*Excerpts from a dataset*:
________________

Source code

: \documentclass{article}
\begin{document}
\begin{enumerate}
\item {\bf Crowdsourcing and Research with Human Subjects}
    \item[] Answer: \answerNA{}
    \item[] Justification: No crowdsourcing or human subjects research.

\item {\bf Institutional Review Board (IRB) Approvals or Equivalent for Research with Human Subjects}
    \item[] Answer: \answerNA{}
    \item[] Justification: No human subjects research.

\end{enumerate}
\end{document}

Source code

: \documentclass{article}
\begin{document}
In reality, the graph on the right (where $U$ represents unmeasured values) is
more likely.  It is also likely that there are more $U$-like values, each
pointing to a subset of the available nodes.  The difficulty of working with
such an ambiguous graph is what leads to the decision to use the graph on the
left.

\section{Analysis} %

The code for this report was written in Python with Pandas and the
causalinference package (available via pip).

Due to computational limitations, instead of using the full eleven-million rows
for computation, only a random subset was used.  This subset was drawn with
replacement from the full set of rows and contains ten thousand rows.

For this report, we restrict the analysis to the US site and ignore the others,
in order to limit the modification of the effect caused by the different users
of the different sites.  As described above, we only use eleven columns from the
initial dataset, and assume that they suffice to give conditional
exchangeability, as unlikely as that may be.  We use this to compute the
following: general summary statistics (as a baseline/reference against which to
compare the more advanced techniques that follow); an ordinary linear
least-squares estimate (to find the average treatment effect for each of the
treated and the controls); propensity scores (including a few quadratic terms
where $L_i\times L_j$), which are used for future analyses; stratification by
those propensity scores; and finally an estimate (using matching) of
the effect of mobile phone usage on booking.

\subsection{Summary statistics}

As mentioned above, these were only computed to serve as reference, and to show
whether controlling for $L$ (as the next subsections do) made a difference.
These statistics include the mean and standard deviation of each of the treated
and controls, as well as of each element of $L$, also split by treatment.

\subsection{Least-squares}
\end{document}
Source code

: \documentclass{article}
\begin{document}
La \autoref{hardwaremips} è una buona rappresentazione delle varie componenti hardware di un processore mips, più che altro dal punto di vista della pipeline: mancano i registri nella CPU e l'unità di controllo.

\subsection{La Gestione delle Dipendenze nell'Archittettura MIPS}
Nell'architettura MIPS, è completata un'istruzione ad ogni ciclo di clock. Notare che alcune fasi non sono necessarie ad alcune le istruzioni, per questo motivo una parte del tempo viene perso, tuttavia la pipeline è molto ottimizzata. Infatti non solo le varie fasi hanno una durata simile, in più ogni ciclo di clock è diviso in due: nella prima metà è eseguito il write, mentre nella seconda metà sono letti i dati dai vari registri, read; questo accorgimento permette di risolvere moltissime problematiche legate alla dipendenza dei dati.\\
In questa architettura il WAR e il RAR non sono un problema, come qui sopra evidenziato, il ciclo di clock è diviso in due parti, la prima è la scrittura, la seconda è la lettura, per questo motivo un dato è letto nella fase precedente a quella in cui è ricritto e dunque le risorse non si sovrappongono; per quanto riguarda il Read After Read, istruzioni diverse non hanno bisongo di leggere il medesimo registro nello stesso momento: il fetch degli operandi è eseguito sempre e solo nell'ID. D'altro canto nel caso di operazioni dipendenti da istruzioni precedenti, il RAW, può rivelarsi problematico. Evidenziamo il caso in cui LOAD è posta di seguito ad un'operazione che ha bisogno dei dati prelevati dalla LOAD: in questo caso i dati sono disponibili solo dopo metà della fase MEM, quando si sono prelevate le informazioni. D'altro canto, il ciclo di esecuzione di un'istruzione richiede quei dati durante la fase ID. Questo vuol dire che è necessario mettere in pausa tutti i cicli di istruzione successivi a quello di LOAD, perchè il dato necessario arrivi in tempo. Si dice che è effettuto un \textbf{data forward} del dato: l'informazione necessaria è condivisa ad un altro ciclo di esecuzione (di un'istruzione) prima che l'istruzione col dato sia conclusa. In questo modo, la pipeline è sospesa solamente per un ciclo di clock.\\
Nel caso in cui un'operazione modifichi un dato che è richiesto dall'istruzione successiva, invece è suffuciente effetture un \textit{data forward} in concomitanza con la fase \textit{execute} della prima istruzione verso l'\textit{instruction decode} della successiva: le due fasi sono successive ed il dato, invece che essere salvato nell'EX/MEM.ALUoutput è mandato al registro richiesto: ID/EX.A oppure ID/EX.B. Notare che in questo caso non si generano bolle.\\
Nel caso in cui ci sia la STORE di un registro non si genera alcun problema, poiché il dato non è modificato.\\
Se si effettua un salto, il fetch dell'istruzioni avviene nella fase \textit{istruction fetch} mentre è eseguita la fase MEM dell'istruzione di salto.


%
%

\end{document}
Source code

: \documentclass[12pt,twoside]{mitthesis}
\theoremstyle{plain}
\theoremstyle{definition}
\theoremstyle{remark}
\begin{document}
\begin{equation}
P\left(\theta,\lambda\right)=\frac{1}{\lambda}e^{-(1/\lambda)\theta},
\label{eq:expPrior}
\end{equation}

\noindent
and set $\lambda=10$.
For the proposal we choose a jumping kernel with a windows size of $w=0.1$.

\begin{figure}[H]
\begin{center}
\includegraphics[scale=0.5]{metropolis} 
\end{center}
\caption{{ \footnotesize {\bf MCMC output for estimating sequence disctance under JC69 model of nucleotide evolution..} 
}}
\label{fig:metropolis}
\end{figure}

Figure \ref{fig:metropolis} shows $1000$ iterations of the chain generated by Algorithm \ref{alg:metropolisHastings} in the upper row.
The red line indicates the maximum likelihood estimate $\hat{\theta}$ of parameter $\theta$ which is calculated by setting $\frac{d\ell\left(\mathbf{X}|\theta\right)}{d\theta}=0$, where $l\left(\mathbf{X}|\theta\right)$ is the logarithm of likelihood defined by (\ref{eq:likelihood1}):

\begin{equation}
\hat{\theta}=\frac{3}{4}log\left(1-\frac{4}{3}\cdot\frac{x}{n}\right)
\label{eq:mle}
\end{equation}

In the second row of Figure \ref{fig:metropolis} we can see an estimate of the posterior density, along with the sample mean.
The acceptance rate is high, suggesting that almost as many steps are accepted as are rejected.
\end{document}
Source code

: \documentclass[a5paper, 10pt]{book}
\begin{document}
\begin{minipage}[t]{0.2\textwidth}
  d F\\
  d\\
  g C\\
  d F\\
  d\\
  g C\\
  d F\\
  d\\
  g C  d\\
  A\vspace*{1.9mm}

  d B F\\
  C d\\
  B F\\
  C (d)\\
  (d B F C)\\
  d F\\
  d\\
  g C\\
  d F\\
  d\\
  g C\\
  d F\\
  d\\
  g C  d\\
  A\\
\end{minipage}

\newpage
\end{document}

________________

*About this exercise*: Reproduce all data above, unchanged.

*Task output*:
Source code

: \documentclass{article}
\begin{document}
\begin{enumerate}
\item {\bf Crowdsourcing and Research with Human Subjects}
    \item[] Answer: \answerNA{}
    \item[] Justification: No crowdsourcing or human subjects research.

\item {\bf Institutional Review Board (IRB) Approvals or Equivalent for Research with Human Subjects}
    \item[] Answer: \answerNA{}
    \item[] Justification: No human subjects research.

\end{enumerate}
\end{document}

Source code

: \documentclass{article}
\begin{document}
In reality, the graph on the right (where $U$ represents unmeasured values) is
more likely.  It is also likely that there are more $U$-like values, each
pointing to a subset of the available nodes.  The difficulty of working with
such an ambiguous graph is what leads to the decision to use the graph on the
left.

\section{Analysis} %

The code for this report was written in Python with Pandas and the
causalinference package (available via pip).

Due to computational limitations, instead of using the full eleven-million rows
for computation, only a random subset was used.  This subset was drawn with
replacement from the full set of rows and contains ten thousand rows.

For this report, we restrict the analysis to the US site and ignore the others,
in order to limit the modification of the effect caused by the different users
of the different sites.  As described above, we only use eleven columns from the
initial dataset, and assume that they suffice to give conditional
exchangeability, as unlikely as that may be.  We use this to compute the
following: general summary statistics (as a baseline/reference against which to
compare the more advanced techniques that follow); an ordinary linear
least-squares estimate (to find the average treatment effect for each of the
treated and the controls); propensity scores (including a few quadratic terms
where $L_i\times L_j$), which are used for future analyses; stratification by
those propensity scores; and finally an estimate (using matching) of
the effect of mobile phone usage on booking.

\subsection{Summary statistics}

As mentioned above, these were only computed to serve as reference, and to show
whether controlling for $L$ (as the next subsections do) made a difference.
These statistics include the mean and standard deviation of each of the treated
and controls, as well as of each element of $L$, also split by treatment.

\subsection{Least-squares}
\end{document}
Source code

: \documentclass{article}
\begin{document}
La \autoref{hardwaremips} è una buona rappresentazione delle varie componenti hardware di un processore mips, più che altro dal punto di vista della pipeline: mancano i registri nella CPU e l'unità di controllo.

\subsection{La Gestione delle Dipendenze nell'Archittettura MIPS}
Nell'architettura MIPS, è completata un'istruzione ad ogni ciclo di clock. Notare che alcune fasi non sono necessarie ad alcune le istruzioni, per questo motivo una parte del tempo viene perso, tuttavia la pipeline è molto ottimizzata. Infatti non solo le varie fasi hanno una durata simile, in più ogni ciclo di clock è diviso in due: nella prima metà è eseguito il write, mentre nella seconda metà sono letti i dati dai vari registri, read; questo accorgimento permette di risolvere moltissime problematiche legate alla dipendenza dei dati.\\
In questa architettura il WAR e il RAR non sono un problema, come qui sopra evidenziato, il ciclo di clock è diviso in due parti, la prima è la scrittura, la seconda è la lettura, per questo motivo un dato è letto nella fase precedente a quella in cui è ricritto e dunque le risorse non si sovrappongono; per quanto riguarda il Read After Read, istruzioni diverse non hanno bisongo di leggere il medesimo registro nello stesso momento: il fetch degli operandi è eseguito sempre e solo nell'ID. D'altro canto nel caso di operazioni dipendenti da istruzioni precedenti, il RAW, può rivelarsi problematico. Evidenziamo il caso in cui LOAD è posta di seguito ad un'operazione che ha bisogno dei dati prelevati dalla LOAD: in questo caso i dati sono disponibili solo dopo metà della fase MEM, quando si sono prelevate le informazioni. D'altro canto, il ciclo di esecuzione di un'istruzione richiede quei dati durante la fase ID. Questo vuol dire che è necessario mettere in pausa tutti i cicli di istruzione successivi a quello di LOAD, perchè il dato necessario arrivi in tempo. Si dice che è effettuto un \textbf{data forward} del dato: l'informazione necessaria è condivisa ad un altro ciclo di esecuzione (di un'istruzione) prima che l'istruzione col dato sia conclusa. In questo modo, la pipeline è sospesa solamente per un ciclo di clock.\\
Nel caso in cui un'operazione modifichi un dato che è richiesto dall'istruzione successiva, invece è suffuciente effetture un \textit{data forward} in concomitanza con la fase \textit{execute} della prima istruzione verso l'\textit{instruction decode} della successiva: le due fasi sono successive ed il dato, invece che essere salvato nell'EX/MEM.ALUoutput è mandato al registro richiesto: ID/EX.A oppure ID/EX.B. Notare che in questo caso non si generano bolle.\\
Nel caso in cui ci sia la STORE di un registro non si genera alcun problema, poiché il dato non è modificato.\\
Se si effettua un salto, il fetch dell'istruzioni avviene nella fase \textit{istruction fetch} mentre è eseguita la fase MEM dell'istruzione di salto.


%
%

\end{document}
Source code

: \documentclass[12pt,twoside]{mitthesis}
\theoremstyle{plain}
\theoremstyle{definition}
\theoremstyle{remark}
\begin{document}
\begin{equation}
P\left(\theta,\lambda\right)=\frac{1}{\lambda}e^{-(1/\lambda)\theta},
\label{eq:expPrior}
\end{equation}

\noindent
and set $\lambda=10$.
For the proposal we choose a jumping kernel with a windows size of $w=0.1$.

\begin{figure}[H]
\begin{center}
\includegraphics[scale=0.5]{metropolis} 
\end{center}
\caption{{ \footnotesize {\bf MCMC output for estimating sequence disctance under JC69 model of nucleotide evolution..} 
}}
\label{fig:metropolis}
\end{figure}

Figure \ref{fig:metropolis} shows $1000$ iterations of the chain generated by Algorithm \ref{alg:metropolisHastings} in the upper row.
The red line indicates the maximum likelihood estimate $\hat{\theta}$ of parameter $\theta$ which is calculated by setting $\frac{d\ell\left(\mathbf{X}|\theta\right)}{d\theta}=0$, where $l\left(\mathbf{X}|\theta\right)$ is the logarithm of likelihood defined by (\ref{eq:likelihood1}):

\begin{equation}
\hat{\theta}=\frac{3}{4}log\left(1-\frac{4}{3}\cdot\frac{x}{n}\right)
\label{eq:mle}
\end{equation}

In the second row of Figure \ref{fig:metropolis} we can see an estimate of the posterior density, along with the sample mean.
The acceptance rate is high, suggesting that almost as many steps are accepted as are rejected.
\end{document}
Source code

: \documentclass[a5paper, 10pt]{book}
\begin{document}
\begin{minipage}[t]{0.2\textwidth}
  d F\\
  d\\
  g C\\
  d F\\
  d\\
  g C\\
  d F\\
  d\\
  g C  d\\
  A\vspace*{1.9mm}

  d B F\\
  C d\\
  B F\\
  C (d)\\
  (d B F C)\\
  d F\\
  d\\
  g C\\
  d F\\
  d\\
  g C\\
  d F\\
  d\\
  g C  d\\
  A\\
\end{minipage}

\newpage
\end{document}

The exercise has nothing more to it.